Will you live to be a hundred? Do you want to?

My grandparents almost all lived into their eighties. This was unusual for their generation. Now, people routinely live into their nineties. This is fine for many people who live to a healthy old age, then die suddenly. We all aspire to this.

 But this great advance carries a very dark shadow. An increasing reality, and one which is set to consume a huge proportion of the economic resources of  affluent countries, is that quality medical care now available for people in later life is prolonging many lives well beyond their ability to contribute to society, family life or their own happiness. 

What do we do about this?

It is an issue which we simply have to grapple with and resolve somehow.

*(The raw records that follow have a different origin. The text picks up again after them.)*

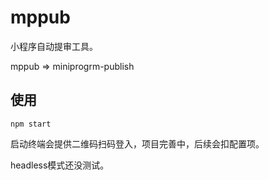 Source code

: # mppub

小程序自动提审工具。

mppub => miniprogrm-publish

## 使用

```shell
npm start
```

启动终端会提供二维码扫码登入，项目完善中，后续会扣配置项。

headless模式还没测试。
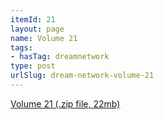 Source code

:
 ```yaml
---
itemId: 21
layout: page
name: Volume 21
tags:
- hasTag: dreamnetwork
type: post
urlSlug: dream-network-volume-21
---
```

<a href="files/Volume_21.zip" download>Volume 21 (.zip file, 22mb)</a> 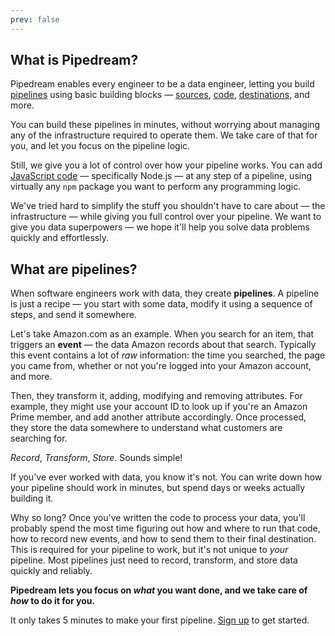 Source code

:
 ```yaml
---
prev: false
---
```


## What is Pipedream?

Pipedream enables every engineer to be a data engineer, letting you build [pipelines](#what-are-pipelines) using basic building blocks — [sources](/notebook/sources/), [code](/notebook/code/), [destinations](/notebook/destinations/), and more.

You can build these pipelines in minutes, without worrying about managing any of the infrastructure required to operate them. We take care of that for you, and let you focus on the pipeline logic.

Still, we give you a lot of control over how your pipeline works. You can add [JavaScript code](/notebook/code/) — specifically Node.js — at any step of a pipeline, using virtually any `npm` package you want to perform any programming logic.

We've tried hard to simplify the stuff you shouldn't have to care about — the infrastructure — while giving you full control over your pipeline. We want to give you data superpowers — we hope it'll help you solve data problems quickly and effortlessly.

## What are pipelines?

When software engineers work with data, they create **pipelines**. A pipeline is just a recipe — you start with some data, modify it using a sequence of steps, and send it somewhere.

Let's take Amazon.com as an example. When you search for an item, that triggers an **event** — the data Amazon records about that search. Typically this event contains a lot of _raw_ information: the time you searched, the page you came from, whether or not you're logged into your Amazon account, and more.

Then, they transform it, adding, modifying and removing attributes. For example, they might use your account ID to look up if you're an Amazon Prime member, and add another attribute accordingly. Once processed, they store the data somewhere to understand what customers are searching for.

_Record_, _Transform_, _Store_. Sounds simple!

If you've ever worked with data, you know it's not. You can write down how your pipeline should work in minutes, but spend days or weeks actually building it.

Why so long? Once you've written the code to process your data, you'll probably spend the most time figuring out how and where to run that code, how to record new events, and how to send them to their final destination. This is required for your pipeline to work, but it's not unique to _your_ pipeline. Most pipelines just need to record, transform, and store data quickly and reliably.

**Pipedream lets you focus on _what_ you want done, and we take care of _how_ to do it for you.**

It only takes 5 minutes to make your first pipeline. [Sign up](/sign-up/) to get started.
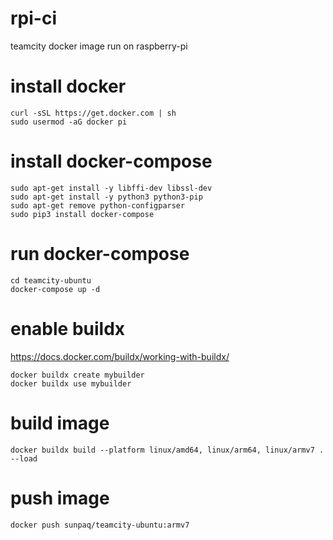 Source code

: # rpi-ci
teamcity docker image run on raspberry-pi

# install docker

```
curl -sSL https://get.docker.com | sh
sudo usermod -aG docker pi
```

# install docker-compose

```
sudo apt-get install -y libffi-dev libssl-dev
sudo apt-get install -y python3 python3-pip
sudo apt-get remove python-configparser
sudo pip3 install docker-compose
```

# run docker-compose

```
cd teamcity-ubuntu
docker-compose up -d
```

# enable buildx

https://docs.docker.com/buildx/working-with-buildx/

```
docker buildx create mybuilder
docker buildx use mybuilder
```

# build image

```
docker buildx build --platform linux/amd64, linux/arm64, linux/armv7 . --load
```

# push image

```
docker push sunpaq/teamcity-ubuntu:armv7
```
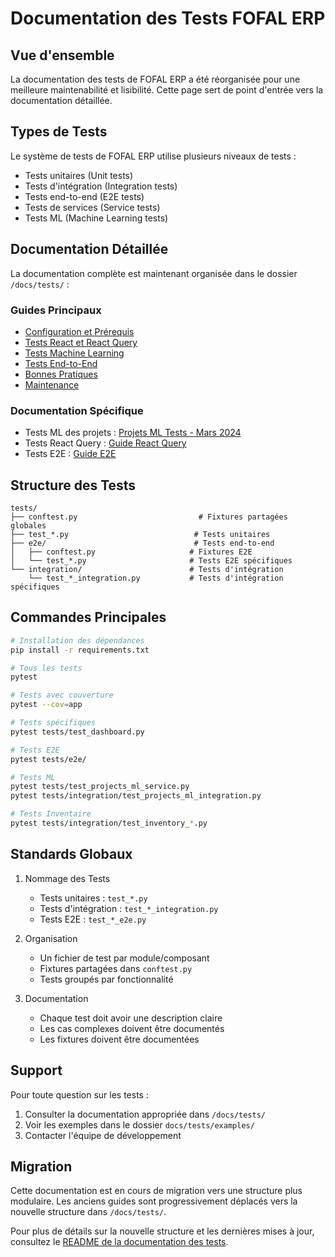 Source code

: # Documentation des Tests FOFAL ERP

## Vue d'ensemble

La documentation des tests de FOFAL ERP a été réorganisée pour une meilleure maintenabilité et lisibilité. Cette page sert de point d'entrée vers la documentation détaillée.

## Types de Tests

Le système de tests de FOFAL ERP utilise plusieurs niveaux de tests :

- Tests unitaires (Unit tests)
- Tests d'intégration (Integration tests)
- Tests end-to-end (E2E tests)
- Tests de services (Service tests)
- Tests ML (Machine Learning tests)

## Documentation Détaillée

La documentation complète est maintenant organisée dans le dossier `/docs/tests/` :

### Guides Principaux
- [Configuration et Prérequis](tests/guides/configuration.md)
- [Tests React et React Query](tests/guides/react.md)
- [Tests Machine Learning](tests/guides/ml.md)
- [Tests End-to-End](tests/guides/e2e.md)
- [Bonnes Pratiques](tests/guides/best_practices.md)
- [Maintenance](tests/guides/maintenance.md)

### Documentation Spécifique
- Tests ML des projets : [Projets ML Tests - Mars 2024](modules/projets_ml_tests_mars2024.md)
- Tests React Query : [Guide React Query](guides/typage.md)
- Tests E2E : [Guide E2E](guides/developpement.md)

## Structure des Tests

```
tests/
├── conftest.py                           # Fixtures partagées globales
├── test_*.py                            # Tests unitaires
├── e2e/                                 # Tests end-to-end
│   ├── conftest.py                     # Fixtures E2E
│   └── test_*.py                       # Tests E2E spécifiques
└── integration/                        # Tests d'intégration
    └── test_*_integration.py           # Tests d'intégration spécifiques
```

## Commandes Principales

```bash
# Installation des dépendances
pip install -r requirements.txt

# Tous les tests
pytest

# Tests avec couverture
pytest --cov=app

# Tests spécifiques
pytest tests/test_dashboard.py

# Tests E2E
pytest tests/e2e/

# Tests ML
pytest tests/test_projects_ml_service.py
pytest tests/integration/test_projects_ml_integration.py

# Tests Inventaire
pytest tests/integration/test_inventory_*.py
```

## Standards Globaux

1. Nommage des Tests
   - Tests unitaires : `test_*.py`
   - Tests d'intégration : `test_*_integration.py`
   - Tests E2E : `test_*_e2e.py`

2. Organisation
   - Un fichier de test par module/composant
   - Fixtures partagées dans `conftest.py`
   - Tests groupés par fonctionnalité

3. Documentation
   - Chaque test doit avoir une description claire
   - Les cas complexes doivent être documentés
   - Les fixtures doivent être documentées

## Support

Pour toute question sur les tests :
1. Consulter la documentation appropriée dans `/docs/tests/`
2. Voir les exemples dans le dossier `docs/tests/examples/`
3. Contacter l'équipe de développement

## Migration

Cette documentation est en cours de migration vers une structure plus modulaire. Les anciens guides sont progressivement déplacés vers la nouvelle structure dans `/docs/tests/`.

Pour plus de détails sur la nouvelle structure et les dernières mises à jour, consultez le [README de la documentation des tests](tests/README.md).
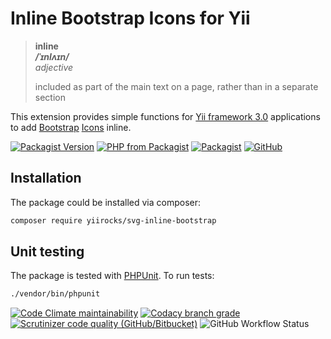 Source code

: # Inline Bootstrap Icons for Yii

> **inline**  
> ***/ˈɪnlʌɪn/***  
> *adjective*
>
> included as part of the main text on a page, rather than in a separate section

This extension provides simple functions for [Yii framework 3.0](http://www.yiiframework.com/) applications to add
[Bootstrap](https://getbootstrap.com/) [Icons](https://icons.getbootstrap.com/) inline.

[![Packagist Version](https://img.shields.io/packagist/v/yiirocks/svg-inline-bootstrap.svg)](https://packagist.org/packages/yiirocks/svg-inline-bootstrap)
[![PHP from Packagist](https://img.shields.io/packagist/php-v/yiirocks/svg-inline-bootstrap.svg)](https://php.net/)
[![Packagist](https://img.shields.io/packagist/dt/yiirocks/svg-inline-bootstrap.svg)](https://packagist.org/packages/yiirocks/svg-inline-bootstrap)
[![GitHub](https://img.shields.io/github/license/yiirocks/svg-inline-bootstrap.svg)](https://github.com/yiirocks/svg-inline-bootstrap/blob/master/LICENSE)

## Installation

The package could be installed via composer:

```bash
composer require yiirocks/svg-inline-bootstrap
```

## Unit testing

The package is tested with [PHPUnit](https://phpunit.de/). To run tests:

```bash
./vendor/bin/phpunit
```

[![Code Climate maintainability](https://img.shields.io/codeclimate/maintainability/YiiRocks/svg-inline-bootstrap.svg)](https://codeclimate.com/github/YiiRocks/svg-inline-bootstrap/maintainability)
[![Codacy branch grade](https://img.shields.io/codacy/grade/1ac06a8fb1fe4d17ba208399381945e2/master.svg)](https://app.codacy.com/gh/YiiRocks/svg-inline-bootstrap)
[![Scrutinizer code quality (GitHub/Bitbucket)](https://img.shields.io/scrutinizer/quality/g/yiirocks/svg-inline-bootstrap/master.svg)](https://scrutinizer-ci.com/g/yiirocks/svg-inline-bootstrap/?branch=master)
![GitHub Workflow Status](https://img.shields.io/github/workflow/status/yiirocks/svg-inline-bootstrap/PHP%20Composer)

Over the last few years I have heard some awful stories about the prolonging of lives which had, by any common sense measure, reached their natural end. A vivid but by no means uncommon example of this can be seen in the story of a friend’s grandmother in her late eighties who had a severe heart attack and would not have survived. But resuscitation techniques dragged her from the brink to endure a miserable, ill eighteen months before she eventually died.

I am horrified to think that I or my husband, in old age, could be hauled from the edge of dying to an existence in some miserable twilight until death eventually could not be staved off any more. We have living wills. But would the paramedics called to an emergency if one of us had a severe stroke, know that we do not want any intervention which would drag us back to a life of severe incapacity?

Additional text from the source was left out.